Limitations should be mentioned. The respective AA and EA samples had relatively small sample sizes which are in line with power recommendations for TVEM20, but warrant replication. Further, at present it is not possible to test for differences across models using TVEM or measures of effect size but significant mean level differences in AA and EA alcohol provide preliminary evidence for differential patterns of drinking. Effect sizes from the zero-order correlations indicated small effect sizes which are in accord with previous polygenic research. Also, the discovery GWAS sample was older (majority 50 to 70 years old) compared to the current sample so we were unable to examine associations during the same developmental period. Relatedly, regular alcohol use in older age (as in the discovery GWAS) is normative and substantively different than during adolescence when alcohol use first emerges and there is typically lower levels of use. This may have contributed to a lack of associations prior to regular use in early adulthood. A future goal for polygenic research is aligning developmental and racial/ethnic characteristics in discovery and target samples to identify genetic signals specific to developmental periods and specific racial/ethnic populations. Finally, we were unable to replicate findings in a independent dataset given the unique characteristics of the present sample. Despite these limitations, these results replicate genotype–phenotype associations in AA and EA samples that overlap but are developmentally distinct. This extends current developmental alcohol literature as well as genetic association research in multiple racial/ethnic samples. Future research should replicate findings in independent samples. Our findings also highlight the need for larger GWAS in ethnically and developmentally diverse samples to facilitate examination of these processes in different populations.
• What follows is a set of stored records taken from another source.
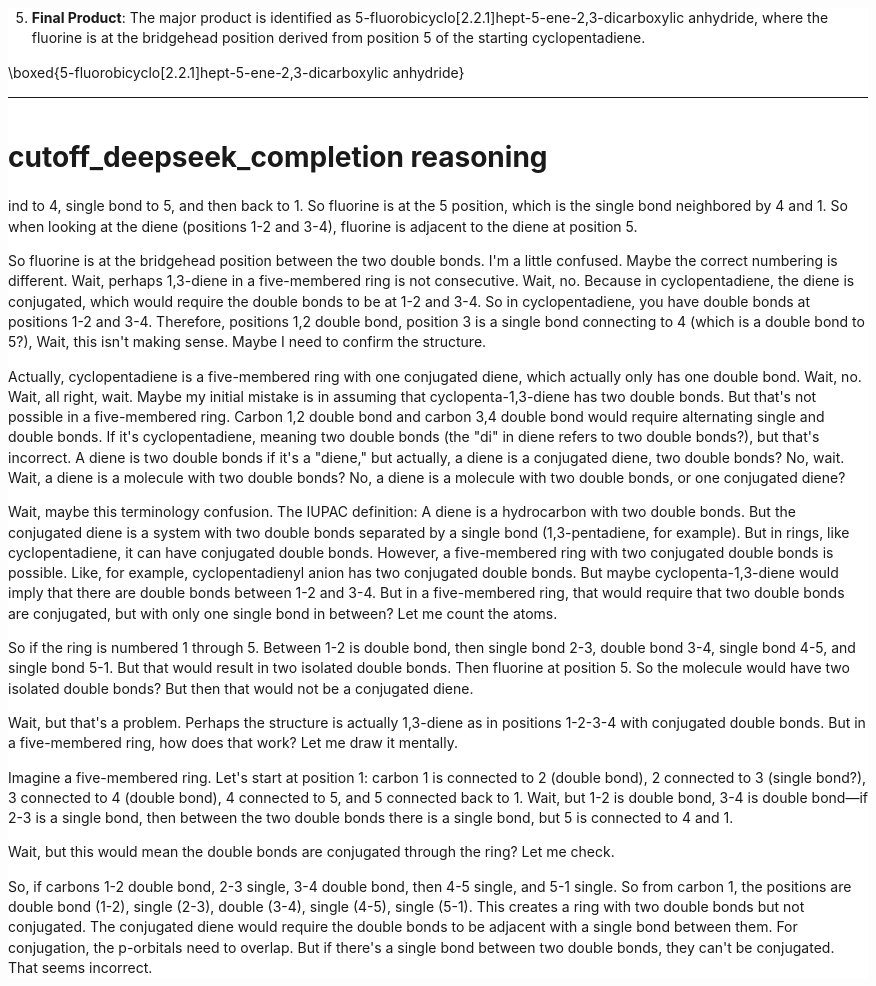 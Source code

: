 5. **Final Product**: The major product is identified as 5-fluorobicyclo[2.2.1]hept-5-ene-2,3-dicarboxylic anhydride, where the fluorine is at the bridgehead position derived from position 5 of the starting cyclopentadiene.

\boxed{5-fluorobicyclo[2.2.1]hept-5-ene-2,3-dicarboxylic anhydride}

---

# cutoff_deepseek_completion reasoning

ind to 4, single bond to 5, and then back to 1. So fluorine is at the 5 position, which is the single bond neighbored by 4 and 1. So when looking at the diene (positions 1-2 and 3-4), fluorine is adjacent to the diene at position 5.

So fluorine is at the bridgehead position between the two double bonds. I'm a little confused. Maybe the correct numbering is different. Wait, perhaps 1,3-diene in a five-membered ring is not consecutive. Wait, no. Because in cyclopentadiene, the diene is conjugated, which would require the double bonds to be at 1-2 and 3-4. So in cyclopentadiene, you have double bonds at positions 1-2 and 3-4. Therefore, positions 1,2 double bond, position 3 is a single bond connecting to 4 (which is a double bond to 5?), Wait, this isn't making sense. Maybe I need to confirm the structure.

Actually, cyclopentadiene is a five-membered ring with one conjugated diene, which actually only has one double bond. Wait, no. Wait, all right, wait. Maybe my initial mistake is in assuming that cyclopenta-1,3-diene has two double bonds. But that's not possible in a five-membered ring. Carbon 1,2 double bond and carbon 3,4 double bond would require alternating single and double bonds. If it's cyclopentadiene, meaning two double bonds (the "di" in diene refers to two double bonds?), but that's incorrect. A diene is two double bonds if it's a "diene," but actually, a diene is a conjugated diene, two double bonds? No, wait. Wait, a diene is a molecule with two double bonds? No, a diene is a molecule with two double bonds, or one conjugated diene?

Wait, maybe this terminology confusion. The IUPAC definition: A diene is a hydrocarbon with two double bonds. But the conjugated diene is a system with two double bonds separated by a single bond (1,3-pentadiene, for example). But in rings, like cyclopentadiene, it can have conjugated double bonds. However, a five-membered ring with two conjugated double bonds is possible. Like, for example, cyclopentadienyl anion has two conjugated double bonds. But maybe cyclopenta-1,3-diene would imply that there are double bonds between 1-2 and 3-4. But in a five-membered ring, that would require that two double bonds are conjugated, but with only one single bond in between? Let me count the atoms.

So if the ring is numbered 1 through 5. Between 1-2 is double bond, then single bond 2-3, double bond 3-4, single bond 4-5, and single bond 5-1. But that would result in two isolated double bonds. Then fluorine at position 5. So the molecule would have two isolated double bonds? But then that would not be a conjugated diene.

Wait, but that's a problem. Perhaps the structure is actually 1,3-diene as in positions 1-2-3-4 with conjugated double bonds. But in a five-membered ring, how does that work? Let me draw it mentally.

Imagine a five-membered ring. Let's start at position 1: carbon 1 is connected to 2 (double bond), 2 connected to 3 (single bond?), 3 connected to 4 (double bond), 4 connected to 5, and 5 connected back to 1. Wait, but 1-2 is double bond, 3-4 is double bond—if 2-3 is a single bond, then between the two double bonds there is a single bond, but 5 is connected to 4 and 1.

Wait, but this would mean the double bonds are conjugated through the ring? Let me check.

So, if carbons 1-2 double bond, 2-3 single, 3-4 double bond, then 4-5 single, and 5-1 single. So from carbon 1, the positions are double bond (1-2), single (2-3), double (3-4), single (4-5), single (5-1). This creates a ring with two double bonds but not conjugated. The conjugated diene would require the double bonds to be adjacent with a single bond between them. For conjugation, the p-orbitals need to overlap. But if there's a single bond between two double bonds, they can't be conjugated. That seems incorrect.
This research highlights the importance of including diverse populations in genetic research47, 48. It also has important practical implications, such as illustrating that genetic predisposition for alcohol use can vary developmentally based on racial/ethnic characteristics of the sample. This can help guide tailored intervention approaches; preventive intervention programs known to decrease the development of alcohol use disorders and related problems could be administered based on the intersection of age and demographic characteristics. Additonal strategies could focus on buffering social influences but also individual characteristics reflective of genetic predisposition. For instance, recent approaches are focusing on moving away from a focus on substance use to identification of genetically-based underlying risk factors, such as behavioral dishinhibition and externalizing49. Such approaches could identify those at-risk for developing alcohol use problems during developmentally sensitive periods.